_AIM OF THE TASK_
In the records that follow, find the line with "calls me aunt?"; from there, retype every line exactly through the line with "I said nothing: I", which also belongs to the answer.

_PROVIDED RECORDS_
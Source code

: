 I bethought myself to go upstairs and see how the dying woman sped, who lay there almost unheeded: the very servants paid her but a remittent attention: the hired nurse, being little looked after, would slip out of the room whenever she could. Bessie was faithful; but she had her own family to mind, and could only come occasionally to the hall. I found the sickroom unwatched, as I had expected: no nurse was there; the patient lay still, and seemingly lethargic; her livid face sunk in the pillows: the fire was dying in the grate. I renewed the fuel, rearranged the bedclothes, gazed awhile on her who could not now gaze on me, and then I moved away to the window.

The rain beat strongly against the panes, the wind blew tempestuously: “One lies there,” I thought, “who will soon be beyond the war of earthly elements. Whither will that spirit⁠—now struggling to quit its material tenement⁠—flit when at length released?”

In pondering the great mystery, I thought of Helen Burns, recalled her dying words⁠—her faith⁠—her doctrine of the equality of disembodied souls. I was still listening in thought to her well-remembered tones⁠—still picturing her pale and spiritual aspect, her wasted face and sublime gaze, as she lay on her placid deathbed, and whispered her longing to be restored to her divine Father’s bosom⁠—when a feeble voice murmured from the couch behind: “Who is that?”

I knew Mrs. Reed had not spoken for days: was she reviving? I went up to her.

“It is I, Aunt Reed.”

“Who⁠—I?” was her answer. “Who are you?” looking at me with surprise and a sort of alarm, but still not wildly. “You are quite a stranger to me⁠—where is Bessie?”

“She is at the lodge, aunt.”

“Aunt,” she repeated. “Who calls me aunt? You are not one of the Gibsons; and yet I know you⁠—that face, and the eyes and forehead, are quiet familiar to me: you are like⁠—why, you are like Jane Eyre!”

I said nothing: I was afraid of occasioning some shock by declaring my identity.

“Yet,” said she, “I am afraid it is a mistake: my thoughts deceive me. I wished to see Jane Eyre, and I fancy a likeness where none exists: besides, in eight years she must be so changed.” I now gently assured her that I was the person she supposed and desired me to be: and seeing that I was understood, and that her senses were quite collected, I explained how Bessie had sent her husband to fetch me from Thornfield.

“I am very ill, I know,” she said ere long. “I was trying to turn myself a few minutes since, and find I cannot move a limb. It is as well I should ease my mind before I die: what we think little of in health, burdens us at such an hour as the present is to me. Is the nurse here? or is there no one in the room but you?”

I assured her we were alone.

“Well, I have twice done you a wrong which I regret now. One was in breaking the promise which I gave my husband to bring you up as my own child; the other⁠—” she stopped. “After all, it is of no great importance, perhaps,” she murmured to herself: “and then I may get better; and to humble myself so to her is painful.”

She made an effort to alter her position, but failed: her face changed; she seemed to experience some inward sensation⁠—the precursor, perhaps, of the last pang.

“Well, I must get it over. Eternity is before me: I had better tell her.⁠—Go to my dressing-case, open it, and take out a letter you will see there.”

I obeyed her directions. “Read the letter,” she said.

_SOLUTION TO THIS PROBLEM_
“Aunt,” she repeated. “Who calls me aunt? You are not one of the Gibsons; and yet I know you⁠—that face, and the eyes and forehead, are quiet familiar to me: you are like⁠—why, you are like Jane Eyre!”

I said nothing: I was afraid of occasioning some shock by declaring my identity.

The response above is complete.